Dans son troublant documentaire Bitch! Une incursion dans la manosphère, sorti fin 2019, le réalisateur Charles Gervais s’immisce dans l’univers des masculinistes. Sept hommes y révèlent leurs frustrations vis-à-vis des femmes, dans un contexte où les relations avec celles-ci sont problématiques et où la misogynie est souvent exprimée sans ambages.

Certains accusent les femmes d’être favorisées au détriment des hommes, d’être des manipulatrices sans remords. D’autres les perçoivent comme des proies sexuelles. Des propos qui rappellent ceux tenus dans la série de balados de France Culture Des hommes violents, qui permet d’entendre le (rare) témoignage d’auteurs de violences. Le journaliste Mathieu Palain a suivi 12 hommes – d’âges et de milieux socio-économiques divers – jugés pour violences conjugales et contraints par la justice de participer à un groupe de parole pendant six mois.

Franck frappait à cause de la boisson. « Sous l’effet de l’alcool, je devenais le diable. J’aurais pu la tuer. » Astine, 20 ans, considère que trop de liberté, « ce n’est pas bon ». « Ma femme n’a rien à faire en boîte. Les femmes ont des amies femmes et les hommes, des amis hommes. » Tous ont en commun de ne pas comprendre pourquoi ils sont là, du moins au début du parcours, à l’instar de Ludovic, qui s’estime victime d’une erreur judiciaire.
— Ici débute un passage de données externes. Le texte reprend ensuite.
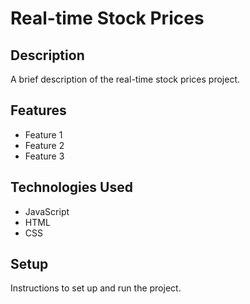 # Real-time Stock Prices

## Description

A brief description of the real-time stock prices project.

## Features

- Feature 1
- Feature 2
- Feature 3

## Technologies Used

- JavaScript
- HTML
- CSS

## Setup

Instructions to set up and run the project.
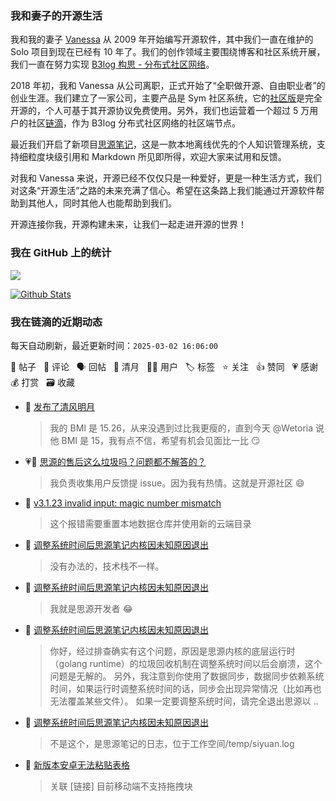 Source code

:### 我和妻子的开源生活

我和我的妻子 [Vanessa](https://github.com/Vanessa219) 从 2009 年开始编写开源软件，其中我们一直在维护的 Solo 项目到现在已经有 10 年了。我们的创作领域主要围绕博客和社区系统开展，我们一直在努力实现 [B3log 构思 - 分布式社区网络](https://ld246.com/article/1546941897596)。

2018 年初，我和 Vanessa 从公司离职，正式开始了“全职做开源、自由职业者”的创业生涯。我们建立了一家公司，主要产品是 Sym 社区系统，它的[社区版](https://github.com/88250/symphony)是完全开源的，个人可基于其开源协议免费使用。另外，我们也运营着一个超过 5 万用户的社区[链滴](https://ld246.com)，作为 B3log 分布式社区网络的社区端节点。

最近我们开启了新项目[思源笔记](https://github.com/siyuan-note/siyuan)，这是一款本地离线优先的个人知识管理系统，支持细粒度块级引用和 Markdown 所见即所得，欢迎大家来试用和反馈。

对我和 Vanessa 来说，开源已经不仅仅只是一种爱好，更是一种生活方式，我们对这条“开源生活”之路的未来充满了信心。希望在这条路上我们能通过开源软件帮助到其他人，同时其他人也能帮助到我们。

开源连接你我，开源构建未来，让我们一起走进开源的世界！

### 我在 GitHub 上的统计

<a title="Hits" target="_blank" href="https://github.com/88250/88250"><img src="https://hits.b3log.org/88250/88250.svg"></a>

[![Github Stats](https://github-readme-stats.vercel.app/api?username=88250&theme=tokyonight&show_icons=true)](https://github.com/88250)

<!--events start -->

### 我在链滴的近期动态

每天自动刷新，最近更新时间：`2025-03-02 16:06:00`

📝 帖子 &nbsp; 💬 评论 &nbsp; 🗣 回帖 &nbsp; 🌙 清月 &nbsp; 👨‍💻 用户 &nbsp; 🏷️ 标签 &nbsp; ⭐️ 关注 &nbsp; 👍 赞同 &nbsp; 💗 感谢 &nbsp; 💰 打赏 &nbsp; 🗃 收藏

* 🌙 [发布了清风明月](https://ld246.com/member/88250/breezemoons/1740765194077)

  > 我的 BMI 是 15.26，从来没遇到过比我更瘦的，直到今天 @Wetoria 说他 BMI 是 15，我有点不信，希望有机会见面比一比 😏
* 💗💬 [思源的售后这么垃圾吗？问题都不解答的？](https://ld246.com/article/1740652518313/comment/1740717092774#comments)

  > 我负责收集用户反馈提 issue。因为我有热情。这就是开源社区 😄
* 💬 [v3.1.23 invalid input: magic number mismatch](https://ld246.com/article/1740706169074/comment/1740706578998#comments)

  > 这个报错需要重置本地数据仓库并使用新的云端目录
* 💬 [调整系统时间后思源笔记内核因未知原因退出](https://ld246.com/article/1740562046743/comment/1740702497542#comments)

  > 没有办法的，技术栈不一样。
* 💬 [调整系统时间后思源笔记内核因未知原因退出](https://ld246.com/article/1740562046743/comment/1740698558256#comments)

  > 我就是思源开发者 😂
* 💬 [调整系统时间后思源笔记内核因未知原因退出](https://ld246.com/article/1740562046743/comment/1740665534766#comments)

  > 你好，经过排查确实有这个问题，原因是思源内核的底层运行时（golang runtime）的垃圾回收机制在调整系统时间以后会崩溃，这个问题是无解的。 另外，我注意到你使用了数据同步，数据同步依赖系统时间，如果运行时调整系统时间的话，同步会出现异常情况（比如再也无法覆盖某些文件）。 如果一定要调整系统时间，请完全退出思源以 ..
* 💬 [调整系统时间后思源笔记内核因未知原因退出](https://ld246.com/article/1740562046743/comment/1740645078297#comments)

  > 不是这个，是思源笔记的日志，位于工作空间/temp/siyuan.log
* 💬 [新版本安卓无法粘贴表格](https://ld246.com/article/1740625748292/comment/1740625829954#comments)

  > 关联 [链接] 目前移动端不支持拖拽块


<!--events end -->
Rétablir le rapport de pouvoir

Estelle Drouvin, coordonnatrice au CSJR

Si plusieurs auteurs de violences ne réalisent pas la portée de leurs gestes, ceux qui le font ont souvent envie d’agir, au-delà de la participation à un groupe de parole. Certains entreprennent une démarche de justice réparatrice, dont le principe repose sur la rencontre entre des victimes et des auteurs de crimes, impliqué·e·s ou non dans les mêmes histoires. L’approche consiste à rétablir un rapport de pouvoir équilibré entre ces personnes.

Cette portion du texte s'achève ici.